The problem: Return, from the listing below, every line that includes "caught".

Extracted entries:
Segment Open

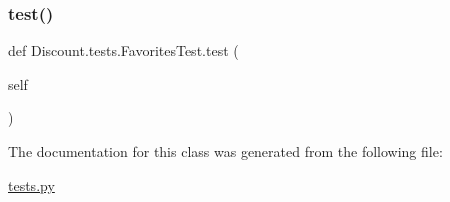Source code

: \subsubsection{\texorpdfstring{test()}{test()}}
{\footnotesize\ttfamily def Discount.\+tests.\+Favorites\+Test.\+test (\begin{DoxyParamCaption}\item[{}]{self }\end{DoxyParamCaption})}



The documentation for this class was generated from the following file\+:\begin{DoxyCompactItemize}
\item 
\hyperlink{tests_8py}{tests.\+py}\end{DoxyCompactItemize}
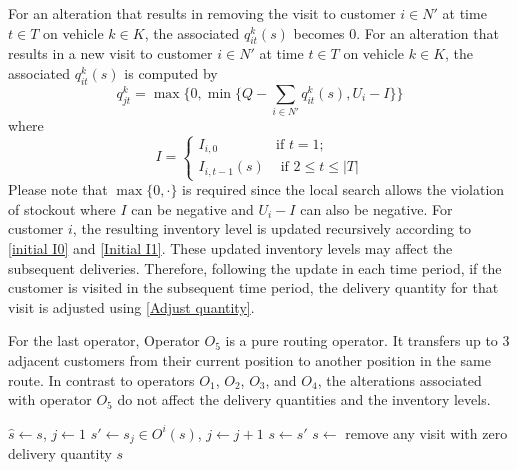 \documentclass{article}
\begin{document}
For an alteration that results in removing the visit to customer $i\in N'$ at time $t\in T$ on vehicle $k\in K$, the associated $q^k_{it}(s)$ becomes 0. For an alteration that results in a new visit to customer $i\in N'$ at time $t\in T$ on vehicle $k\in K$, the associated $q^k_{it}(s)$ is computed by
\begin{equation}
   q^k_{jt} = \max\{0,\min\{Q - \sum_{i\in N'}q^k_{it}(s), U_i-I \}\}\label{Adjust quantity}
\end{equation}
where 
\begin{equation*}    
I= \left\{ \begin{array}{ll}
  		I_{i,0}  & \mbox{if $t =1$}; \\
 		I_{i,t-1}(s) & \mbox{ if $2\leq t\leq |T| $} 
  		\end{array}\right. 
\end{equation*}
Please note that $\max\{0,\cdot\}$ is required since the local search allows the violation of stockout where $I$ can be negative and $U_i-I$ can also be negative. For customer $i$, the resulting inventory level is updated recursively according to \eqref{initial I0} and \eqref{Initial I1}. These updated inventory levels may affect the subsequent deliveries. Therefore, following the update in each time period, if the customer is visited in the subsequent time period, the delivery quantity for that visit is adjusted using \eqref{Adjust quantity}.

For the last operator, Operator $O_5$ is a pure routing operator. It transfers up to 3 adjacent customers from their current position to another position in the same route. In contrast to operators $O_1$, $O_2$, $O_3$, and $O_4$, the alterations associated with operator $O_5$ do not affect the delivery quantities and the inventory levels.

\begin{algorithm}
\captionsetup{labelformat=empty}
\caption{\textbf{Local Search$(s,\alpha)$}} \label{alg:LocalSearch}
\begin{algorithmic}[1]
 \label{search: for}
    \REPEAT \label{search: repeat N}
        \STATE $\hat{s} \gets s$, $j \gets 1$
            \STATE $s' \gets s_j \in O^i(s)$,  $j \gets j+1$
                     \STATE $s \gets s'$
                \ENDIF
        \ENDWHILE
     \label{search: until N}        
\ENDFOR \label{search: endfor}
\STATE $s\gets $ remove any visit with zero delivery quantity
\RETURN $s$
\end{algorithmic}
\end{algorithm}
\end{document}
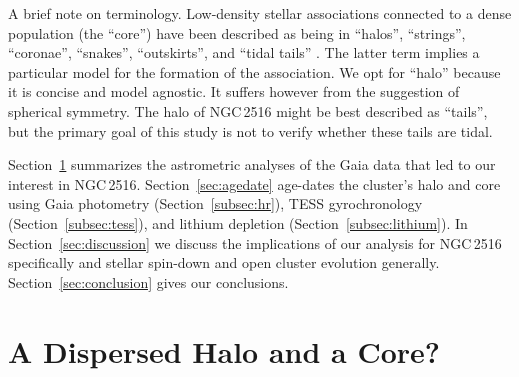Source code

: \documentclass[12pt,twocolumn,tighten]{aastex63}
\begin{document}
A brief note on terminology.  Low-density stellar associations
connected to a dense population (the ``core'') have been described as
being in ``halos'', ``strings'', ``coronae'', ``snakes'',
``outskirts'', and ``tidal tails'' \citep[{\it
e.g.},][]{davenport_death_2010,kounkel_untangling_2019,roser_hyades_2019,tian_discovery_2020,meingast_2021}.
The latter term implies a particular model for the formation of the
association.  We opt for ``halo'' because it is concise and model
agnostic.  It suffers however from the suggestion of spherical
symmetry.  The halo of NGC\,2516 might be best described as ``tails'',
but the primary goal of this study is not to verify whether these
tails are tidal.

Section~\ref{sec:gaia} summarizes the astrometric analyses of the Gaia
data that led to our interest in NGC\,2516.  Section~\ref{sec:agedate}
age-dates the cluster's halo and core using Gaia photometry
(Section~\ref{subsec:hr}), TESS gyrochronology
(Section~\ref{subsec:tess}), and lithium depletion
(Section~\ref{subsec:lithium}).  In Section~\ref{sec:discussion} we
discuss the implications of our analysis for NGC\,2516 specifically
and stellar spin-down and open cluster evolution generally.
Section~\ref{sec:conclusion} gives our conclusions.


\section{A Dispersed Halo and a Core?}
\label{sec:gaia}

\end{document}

Segment Closed
Segment Open

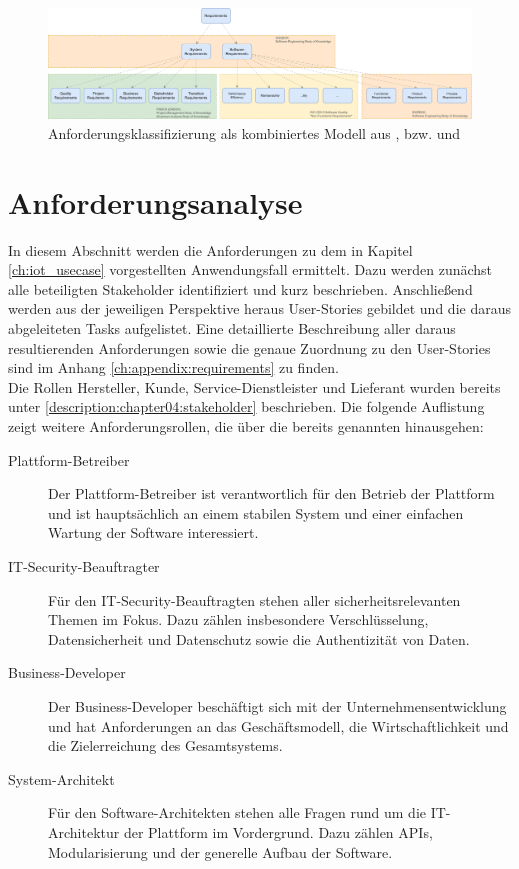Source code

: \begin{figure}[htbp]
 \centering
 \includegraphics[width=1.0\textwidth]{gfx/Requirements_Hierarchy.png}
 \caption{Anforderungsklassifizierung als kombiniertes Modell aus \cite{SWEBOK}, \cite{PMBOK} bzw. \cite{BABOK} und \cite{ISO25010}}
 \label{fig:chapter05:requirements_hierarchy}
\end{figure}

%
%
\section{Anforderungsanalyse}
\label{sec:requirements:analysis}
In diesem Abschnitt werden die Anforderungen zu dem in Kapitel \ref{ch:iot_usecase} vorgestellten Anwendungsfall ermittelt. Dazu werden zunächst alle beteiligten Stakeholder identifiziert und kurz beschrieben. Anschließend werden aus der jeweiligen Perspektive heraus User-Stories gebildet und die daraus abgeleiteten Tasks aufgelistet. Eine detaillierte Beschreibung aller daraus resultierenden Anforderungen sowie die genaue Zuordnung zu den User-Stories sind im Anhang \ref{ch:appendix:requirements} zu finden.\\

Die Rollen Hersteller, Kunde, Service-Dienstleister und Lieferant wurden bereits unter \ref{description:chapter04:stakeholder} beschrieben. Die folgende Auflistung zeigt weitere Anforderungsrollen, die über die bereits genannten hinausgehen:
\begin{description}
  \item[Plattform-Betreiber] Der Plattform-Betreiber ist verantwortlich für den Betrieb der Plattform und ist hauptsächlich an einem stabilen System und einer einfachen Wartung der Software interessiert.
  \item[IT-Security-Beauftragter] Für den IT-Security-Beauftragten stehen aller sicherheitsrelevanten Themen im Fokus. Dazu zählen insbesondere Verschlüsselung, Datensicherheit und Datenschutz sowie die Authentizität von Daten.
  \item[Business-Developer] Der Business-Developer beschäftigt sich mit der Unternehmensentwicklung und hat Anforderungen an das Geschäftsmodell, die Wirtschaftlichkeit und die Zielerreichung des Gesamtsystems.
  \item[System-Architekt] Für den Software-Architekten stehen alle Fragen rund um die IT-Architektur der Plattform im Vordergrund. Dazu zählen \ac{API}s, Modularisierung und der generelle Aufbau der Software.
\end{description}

Segment Closed
Segment Open

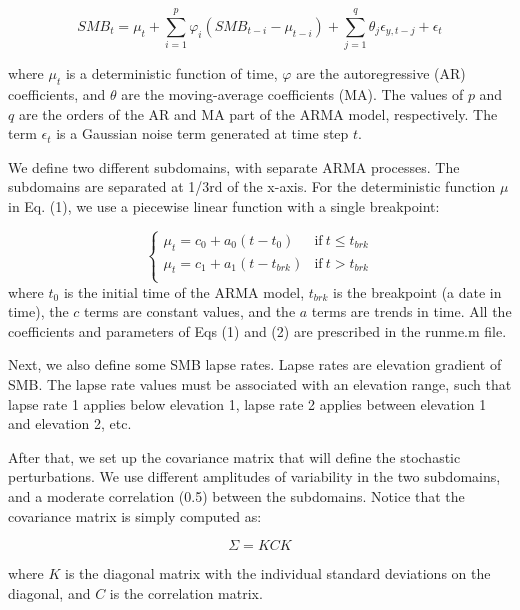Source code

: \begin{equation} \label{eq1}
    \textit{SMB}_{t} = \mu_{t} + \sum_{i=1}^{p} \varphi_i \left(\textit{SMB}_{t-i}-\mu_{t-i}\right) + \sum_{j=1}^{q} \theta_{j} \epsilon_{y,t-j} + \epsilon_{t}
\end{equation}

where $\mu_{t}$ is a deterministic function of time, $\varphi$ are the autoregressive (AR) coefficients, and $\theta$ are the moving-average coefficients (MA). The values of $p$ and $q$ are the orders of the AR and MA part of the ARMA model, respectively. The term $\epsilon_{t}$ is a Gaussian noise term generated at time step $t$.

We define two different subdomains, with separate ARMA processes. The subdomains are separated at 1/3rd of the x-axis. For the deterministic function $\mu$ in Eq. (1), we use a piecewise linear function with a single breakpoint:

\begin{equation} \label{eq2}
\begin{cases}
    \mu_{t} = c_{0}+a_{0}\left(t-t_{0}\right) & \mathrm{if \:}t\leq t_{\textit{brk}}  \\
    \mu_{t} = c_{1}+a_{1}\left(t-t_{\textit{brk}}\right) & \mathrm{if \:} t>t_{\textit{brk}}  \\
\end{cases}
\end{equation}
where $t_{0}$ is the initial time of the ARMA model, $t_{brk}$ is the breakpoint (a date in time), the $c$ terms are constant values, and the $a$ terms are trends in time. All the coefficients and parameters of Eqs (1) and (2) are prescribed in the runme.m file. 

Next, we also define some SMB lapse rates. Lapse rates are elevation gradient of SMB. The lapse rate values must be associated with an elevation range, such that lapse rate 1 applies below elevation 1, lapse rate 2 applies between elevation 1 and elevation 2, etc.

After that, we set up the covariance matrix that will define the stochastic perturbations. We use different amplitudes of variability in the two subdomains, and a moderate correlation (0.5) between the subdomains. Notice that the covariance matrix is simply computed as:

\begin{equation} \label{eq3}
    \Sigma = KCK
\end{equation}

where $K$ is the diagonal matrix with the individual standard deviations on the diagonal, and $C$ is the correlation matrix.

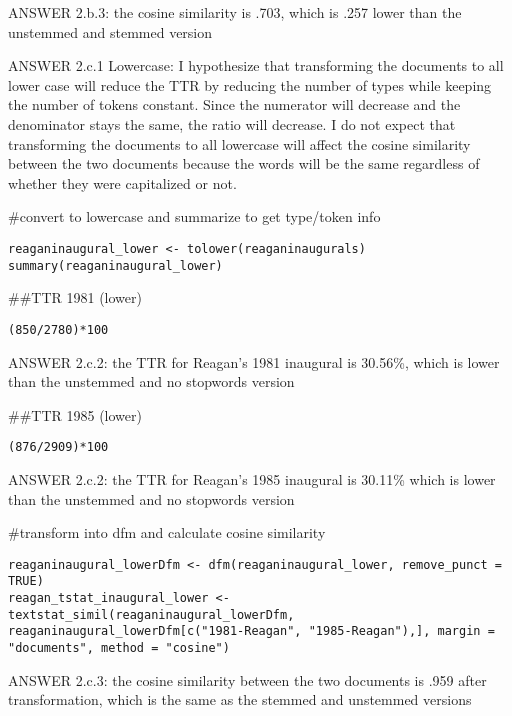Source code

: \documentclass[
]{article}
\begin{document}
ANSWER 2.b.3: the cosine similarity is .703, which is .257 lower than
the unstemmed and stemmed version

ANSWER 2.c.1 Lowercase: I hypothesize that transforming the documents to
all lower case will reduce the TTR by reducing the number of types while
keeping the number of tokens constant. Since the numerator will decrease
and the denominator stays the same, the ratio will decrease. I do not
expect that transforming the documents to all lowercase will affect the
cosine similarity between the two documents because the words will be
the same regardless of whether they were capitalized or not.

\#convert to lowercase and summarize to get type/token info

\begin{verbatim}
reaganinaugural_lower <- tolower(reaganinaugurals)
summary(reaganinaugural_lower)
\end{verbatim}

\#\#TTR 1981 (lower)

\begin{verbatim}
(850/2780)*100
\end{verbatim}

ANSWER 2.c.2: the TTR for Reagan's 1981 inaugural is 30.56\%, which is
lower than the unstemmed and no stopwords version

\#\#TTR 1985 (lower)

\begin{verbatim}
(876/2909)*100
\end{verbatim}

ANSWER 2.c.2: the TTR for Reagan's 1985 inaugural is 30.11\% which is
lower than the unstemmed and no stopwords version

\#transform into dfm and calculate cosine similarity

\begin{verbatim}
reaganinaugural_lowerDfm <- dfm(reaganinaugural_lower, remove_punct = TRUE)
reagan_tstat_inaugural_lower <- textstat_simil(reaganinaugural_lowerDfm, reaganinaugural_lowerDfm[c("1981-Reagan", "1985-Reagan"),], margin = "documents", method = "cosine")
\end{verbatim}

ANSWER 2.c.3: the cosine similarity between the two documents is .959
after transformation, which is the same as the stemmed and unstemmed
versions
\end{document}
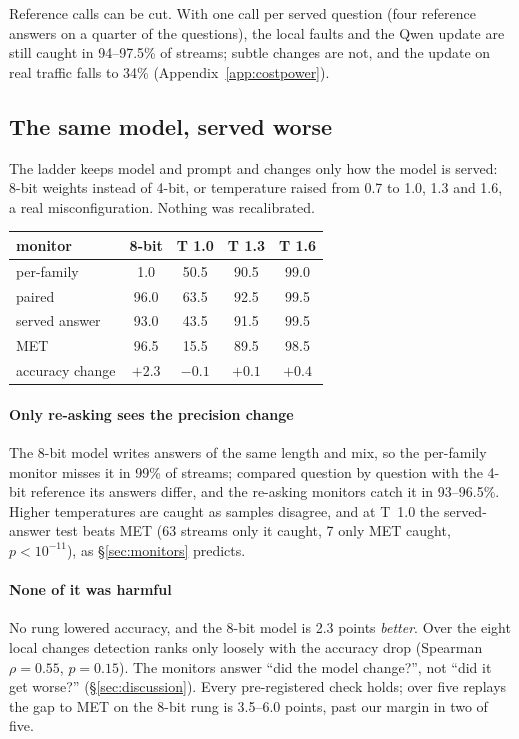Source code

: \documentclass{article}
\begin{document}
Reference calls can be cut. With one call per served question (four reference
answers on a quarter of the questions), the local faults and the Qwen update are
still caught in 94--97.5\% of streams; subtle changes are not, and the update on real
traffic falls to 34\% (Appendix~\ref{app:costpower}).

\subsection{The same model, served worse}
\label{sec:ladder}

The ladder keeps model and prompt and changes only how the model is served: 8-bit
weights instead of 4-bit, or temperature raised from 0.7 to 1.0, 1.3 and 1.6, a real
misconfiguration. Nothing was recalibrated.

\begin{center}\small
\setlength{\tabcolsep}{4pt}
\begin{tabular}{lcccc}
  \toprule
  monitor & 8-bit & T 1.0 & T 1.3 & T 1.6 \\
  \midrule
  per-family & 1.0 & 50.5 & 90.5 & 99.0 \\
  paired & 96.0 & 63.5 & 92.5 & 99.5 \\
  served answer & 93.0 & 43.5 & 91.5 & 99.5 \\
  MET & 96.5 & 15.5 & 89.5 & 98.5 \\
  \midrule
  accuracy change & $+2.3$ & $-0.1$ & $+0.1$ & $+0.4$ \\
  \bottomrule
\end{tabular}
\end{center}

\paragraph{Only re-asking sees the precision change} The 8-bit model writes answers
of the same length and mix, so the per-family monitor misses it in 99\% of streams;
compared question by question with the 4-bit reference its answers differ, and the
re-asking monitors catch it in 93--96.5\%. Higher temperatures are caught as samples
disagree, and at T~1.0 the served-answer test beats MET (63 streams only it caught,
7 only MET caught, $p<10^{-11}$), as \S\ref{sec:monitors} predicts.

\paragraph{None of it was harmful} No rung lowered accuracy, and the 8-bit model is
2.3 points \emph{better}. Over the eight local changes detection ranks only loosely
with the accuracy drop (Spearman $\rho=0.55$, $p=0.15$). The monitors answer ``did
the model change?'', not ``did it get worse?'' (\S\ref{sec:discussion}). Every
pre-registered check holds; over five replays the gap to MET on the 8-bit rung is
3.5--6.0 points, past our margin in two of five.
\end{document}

Segment Closed

Answer for the task:
still caught in 94--97.5\% of streams; subtle changes are not, and the update on real
re-asking monitors catch it in 93--96.5\%. Higher temperatures are caught as samples
disagree, and at T~1.0 the served-answer test beats MET (63 streams only it caught,
7 only MET caught, $p<10^{-11}$), as \S\ref{sec:monitors} predicts.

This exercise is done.